SOUTH AFRICA’S CONSTITUTIONAL COURT RESERVES JUDGMENT ON POLITICAL PARTY FUNDING

JOHANNESBURG– Judgment has been reserved in the Constitutional Court here on whether political parties in South Africa must systematically make information of donations public.

A civil organization, My Vote Counts, had approached the country’s supreme court for a declaratory order upholding a High Court judgment that such information must be made available.

The High Court also found that the Act used to access information, the Promotion of Access to Information Act (PAIA), is unconstitutional as it does not place an obligation on political parties to record and disclose funding information.

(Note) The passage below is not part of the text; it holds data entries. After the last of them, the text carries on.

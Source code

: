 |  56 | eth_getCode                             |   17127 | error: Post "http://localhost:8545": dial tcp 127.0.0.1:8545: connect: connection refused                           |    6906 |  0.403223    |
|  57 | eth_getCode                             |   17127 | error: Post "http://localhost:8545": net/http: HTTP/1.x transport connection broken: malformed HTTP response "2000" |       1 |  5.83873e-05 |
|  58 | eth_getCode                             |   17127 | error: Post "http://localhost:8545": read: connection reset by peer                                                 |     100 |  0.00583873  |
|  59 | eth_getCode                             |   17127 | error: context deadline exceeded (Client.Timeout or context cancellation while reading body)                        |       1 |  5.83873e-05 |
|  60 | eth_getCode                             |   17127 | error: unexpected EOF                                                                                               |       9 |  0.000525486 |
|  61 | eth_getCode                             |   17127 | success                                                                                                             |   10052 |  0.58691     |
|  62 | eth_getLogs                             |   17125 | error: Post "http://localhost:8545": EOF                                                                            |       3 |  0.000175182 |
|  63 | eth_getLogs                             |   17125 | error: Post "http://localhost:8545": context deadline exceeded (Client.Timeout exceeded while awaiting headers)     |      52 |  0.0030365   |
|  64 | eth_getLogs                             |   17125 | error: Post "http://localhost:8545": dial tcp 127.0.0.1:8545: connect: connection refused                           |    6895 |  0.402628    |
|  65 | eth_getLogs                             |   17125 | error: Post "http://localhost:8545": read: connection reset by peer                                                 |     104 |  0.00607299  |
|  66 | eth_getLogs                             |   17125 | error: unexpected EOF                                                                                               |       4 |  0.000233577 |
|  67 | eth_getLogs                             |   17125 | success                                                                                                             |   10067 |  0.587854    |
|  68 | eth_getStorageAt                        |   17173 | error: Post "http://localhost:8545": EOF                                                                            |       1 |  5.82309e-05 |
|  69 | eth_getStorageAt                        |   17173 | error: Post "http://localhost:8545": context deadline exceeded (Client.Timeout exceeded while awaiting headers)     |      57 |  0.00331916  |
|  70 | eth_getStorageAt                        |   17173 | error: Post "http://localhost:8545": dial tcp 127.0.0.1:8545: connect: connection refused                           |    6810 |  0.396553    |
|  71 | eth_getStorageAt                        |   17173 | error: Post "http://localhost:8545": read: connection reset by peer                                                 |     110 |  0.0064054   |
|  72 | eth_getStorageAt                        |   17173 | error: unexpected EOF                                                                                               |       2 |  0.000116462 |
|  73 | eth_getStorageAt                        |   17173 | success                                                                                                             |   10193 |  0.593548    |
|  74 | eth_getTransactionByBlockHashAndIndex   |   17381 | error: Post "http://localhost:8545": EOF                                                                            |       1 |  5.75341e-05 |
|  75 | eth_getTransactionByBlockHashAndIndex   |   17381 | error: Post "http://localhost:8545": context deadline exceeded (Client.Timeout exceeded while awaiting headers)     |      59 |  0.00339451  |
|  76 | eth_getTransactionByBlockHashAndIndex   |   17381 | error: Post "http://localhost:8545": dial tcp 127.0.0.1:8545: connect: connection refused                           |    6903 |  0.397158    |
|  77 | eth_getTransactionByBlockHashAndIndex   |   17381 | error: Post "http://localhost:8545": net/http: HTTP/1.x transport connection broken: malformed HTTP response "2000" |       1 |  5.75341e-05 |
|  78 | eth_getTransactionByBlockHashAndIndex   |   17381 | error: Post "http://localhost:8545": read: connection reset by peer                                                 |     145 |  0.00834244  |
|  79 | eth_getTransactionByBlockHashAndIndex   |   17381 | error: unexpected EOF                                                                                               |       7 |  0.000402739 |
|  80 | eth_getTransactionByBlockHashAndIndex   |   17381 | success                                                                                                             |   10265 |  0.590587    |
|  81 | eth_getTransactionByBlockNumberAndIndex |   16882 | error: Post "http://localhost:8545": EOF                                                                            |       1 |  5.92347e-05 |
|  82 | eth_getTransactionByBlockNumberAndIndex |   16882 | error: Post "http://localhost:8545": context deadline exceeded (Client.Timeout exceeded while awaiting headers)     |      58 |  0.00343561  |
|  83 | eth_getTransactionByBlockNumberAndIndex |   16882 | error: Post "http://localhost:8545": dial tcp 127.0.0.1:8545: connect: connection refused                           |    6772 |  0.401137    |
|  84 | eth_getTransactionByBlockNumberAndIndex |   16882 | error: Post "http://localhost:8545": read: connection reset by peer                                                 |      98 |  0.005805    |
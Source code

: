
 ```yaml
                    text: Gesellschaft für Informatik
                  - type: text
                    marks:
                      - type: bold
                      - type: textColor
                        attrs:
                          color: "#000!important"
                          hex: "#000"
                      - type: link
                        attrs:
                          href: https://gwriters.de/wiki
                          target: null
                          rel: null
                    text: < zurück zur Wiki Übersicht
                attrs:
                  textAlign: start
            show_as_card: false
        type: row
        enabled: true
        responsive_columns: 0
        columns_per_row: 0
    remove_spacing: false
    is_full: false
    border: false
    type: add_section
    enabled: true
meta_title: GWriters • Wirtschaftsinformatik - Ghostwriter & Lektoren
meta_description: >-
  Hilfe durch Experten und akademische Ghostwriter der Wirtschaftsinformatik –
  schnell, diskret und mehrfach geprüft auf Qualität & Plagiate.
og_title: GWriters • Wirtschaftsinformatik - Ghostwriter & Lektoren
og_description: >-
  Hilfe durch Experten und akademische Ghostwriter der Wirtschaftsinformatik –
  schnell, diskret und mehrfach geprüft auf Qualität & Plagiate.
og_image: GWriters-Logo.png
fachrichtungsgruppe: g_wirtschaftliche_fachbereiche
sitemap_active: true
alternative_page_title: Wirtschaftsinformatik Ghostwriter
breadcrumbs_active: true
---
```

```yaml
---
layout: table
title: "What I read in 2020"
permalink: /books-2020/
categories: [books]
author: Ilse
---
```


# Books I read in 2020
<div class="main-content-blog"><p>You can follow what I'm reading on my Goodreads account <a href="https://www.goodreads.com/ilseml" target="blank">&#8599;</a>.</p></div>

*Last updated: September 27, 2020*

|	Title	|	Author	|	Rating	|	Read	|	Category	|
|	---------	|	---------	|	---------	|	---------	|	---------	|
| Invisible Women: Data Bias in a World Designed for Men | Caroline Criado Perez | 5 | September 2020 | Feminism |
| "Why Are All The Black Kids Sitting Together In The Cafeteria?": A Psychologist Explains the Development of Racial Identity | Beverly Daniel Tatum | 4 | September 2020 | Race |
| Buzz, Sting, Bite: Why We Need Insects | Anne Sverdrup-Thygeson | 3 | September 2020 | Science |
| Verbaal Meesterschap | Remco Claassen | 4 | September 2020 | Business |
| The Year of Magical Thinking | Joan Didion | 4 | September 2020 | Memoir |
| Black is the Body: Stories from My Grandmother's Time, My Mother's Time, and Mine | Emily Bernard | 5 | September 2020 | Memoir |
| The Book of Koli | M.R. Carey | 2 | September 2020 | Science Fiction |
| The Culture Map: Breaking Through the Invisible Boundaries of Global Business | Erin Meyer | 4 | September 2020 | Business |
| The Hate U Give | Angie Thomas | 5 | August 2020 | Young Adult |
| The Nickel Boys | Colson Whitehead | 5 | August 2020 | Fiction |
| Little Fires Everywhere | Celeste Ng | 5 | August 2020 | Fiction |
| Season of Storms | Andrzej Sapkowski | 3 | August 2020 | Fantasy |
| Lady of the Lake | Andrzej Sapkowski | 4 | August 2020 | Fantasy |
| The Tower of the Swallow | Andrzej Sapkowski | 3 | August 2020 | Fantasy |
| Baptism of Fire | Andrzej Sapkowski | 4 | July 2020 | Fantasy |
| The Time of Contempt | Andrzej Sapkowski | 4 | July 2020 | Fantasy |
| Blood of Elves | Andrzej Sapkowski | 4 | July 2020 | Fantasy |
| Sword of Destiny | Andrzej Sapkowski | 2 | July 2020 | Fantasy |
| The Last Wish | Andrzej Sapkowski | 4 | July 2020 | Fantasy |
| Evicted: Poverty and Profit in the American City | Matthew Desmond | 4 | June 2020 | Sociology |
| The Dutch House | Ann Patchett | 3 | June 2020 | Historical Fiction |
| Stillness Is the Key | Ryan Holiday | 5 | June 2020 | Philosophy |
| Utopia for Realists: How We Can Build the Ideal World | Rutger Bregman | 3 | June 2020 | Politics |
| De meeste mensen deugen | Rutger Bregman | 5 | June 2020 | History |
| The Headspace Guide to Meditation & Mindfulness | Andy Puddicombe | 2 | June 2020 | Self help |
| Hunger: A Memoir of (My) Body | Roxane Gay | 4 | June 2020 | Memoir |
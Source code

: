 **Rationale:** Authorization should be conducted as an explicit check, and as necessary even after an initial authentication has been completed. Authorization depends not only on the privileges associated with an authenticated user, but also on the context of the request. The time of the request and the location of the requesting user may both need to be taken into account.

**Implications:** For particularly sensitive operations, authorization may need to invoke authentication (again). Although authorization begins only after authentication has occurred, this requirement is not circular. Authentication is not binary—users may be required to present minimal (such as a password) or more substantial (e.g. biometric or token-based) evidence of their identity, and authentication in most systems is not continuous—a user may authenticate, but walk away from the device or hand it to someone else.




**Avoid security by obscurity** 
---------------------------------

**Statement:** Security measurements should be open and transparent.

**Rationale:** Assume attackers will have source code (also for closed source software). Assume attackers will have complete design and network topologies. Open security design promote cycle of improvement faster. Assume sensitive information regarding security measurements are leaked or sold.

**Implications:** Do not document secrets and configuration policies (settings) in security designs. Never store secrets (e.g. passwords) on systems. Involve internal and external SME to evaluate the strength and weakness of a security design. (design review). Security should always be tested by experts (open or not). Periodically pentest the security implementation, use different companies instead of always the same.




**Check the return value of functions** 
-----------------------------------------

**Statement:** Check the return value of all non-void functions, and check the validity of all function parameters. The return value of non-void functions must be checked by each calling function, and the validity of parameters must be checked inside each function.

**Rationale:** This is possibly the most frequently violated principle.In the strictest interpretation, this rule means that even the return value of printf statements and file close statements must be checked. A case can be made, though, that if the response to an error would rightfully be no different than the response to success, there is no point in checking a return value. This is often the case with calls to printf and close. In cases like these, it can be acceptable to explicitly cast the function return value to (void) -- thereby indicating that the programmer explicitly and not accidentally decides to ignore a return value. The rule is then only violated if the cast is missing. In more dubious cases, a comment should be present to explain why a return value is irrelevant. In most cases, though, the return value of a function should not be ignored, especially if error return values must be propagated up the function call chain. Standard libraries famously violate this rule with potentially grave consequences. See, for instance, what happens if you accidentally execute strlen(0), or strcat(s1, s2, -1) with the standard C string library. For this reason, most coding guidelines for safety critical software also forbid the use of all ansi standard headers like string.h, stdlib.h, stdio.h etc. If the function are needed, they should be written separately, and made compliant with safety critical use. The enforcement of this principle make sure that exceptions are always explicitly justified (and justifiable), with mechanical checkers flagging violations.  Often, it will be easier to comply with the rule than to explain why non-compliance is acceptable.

The job of the highest Court has been made a bit easier as Parliament has already drafted a Bill which obligates parties to disclose private funding.

My Vote Counts says all amounts must be disclosed, which is a deviation from the Bill before Parliament, which only requires disclosures of amounts of above 100,000 Rand (about 8,470 US dollars).

My Vote Counts says it is not arguing on the validity of the Bill, but says all amounts must be recorded and readily available even if only on party websites.

Counsel for My Vote Counts, Maz du Plessis, says: “There is a principle that all donations must be disclosed.”

Minister of Justice Michael Masutha is opposing the application.